In early Chinese thought, heaven was considered "round" and earth "square." Westerners from St. Anselm to Kant taught that round and square are opposites. I will explore the connections between east and west (round and square) in a blog that takes seriously the little details of our lives. Round and square; east and west—never the twain shall meet (it has been said). Except when they do, and that is the whole point of this blog.
Just a few words today. It is not a time for long musings. I'll leave that to others. All I wish to point out is something that I notice every time we reach an especially poignant anniversary. Today is Tuesday, you see, and somehow that matters to me as I think back to September 11, 2001. Since I spend a great deal of time studying calendars and almanacs, I tend to notice little peculiarities that may or may not strike others as relevant...so maybe it is just me. Maybe. I really can't recall anyone else bringing up this detail, but I notice it every five or six years after the anniversary of a powerful event.
It doesn't change the larger commemoration, to be sure, but it has seared itself into my memory of that morning eleven years ago.

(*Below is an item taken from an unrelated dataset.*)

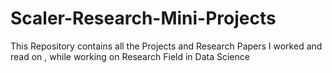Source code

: # Scaler-Research-Mini-Projects
This Repository contains all the Projects and Research Papers I worked and read on , while working on Research Field in Data Science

You see, September 11, 2001 was a Tuesday that many of us will never forget. Somehow—and I do not know why this matters to me...but it does—the commemorations when everything down to the day of the week are "the same" have particular resonance for me. 2006 and 2012 follow this pattern, and somehow...again...it feels closer to the awful spectacle of that day in 2001. I suspect that it is something that matters only to people who are peculiarly aware of the calendar.
What I am trying to say here is that it is not trivial, even if it might seem so to many. It is tied to memory in ways that I feel, but cannot quite tease out for explanation.
It doesn't change anything, but somehow the little weekday patterns make it even more vivid. I always notice, and that awful day is repeated in that extra dimension...today.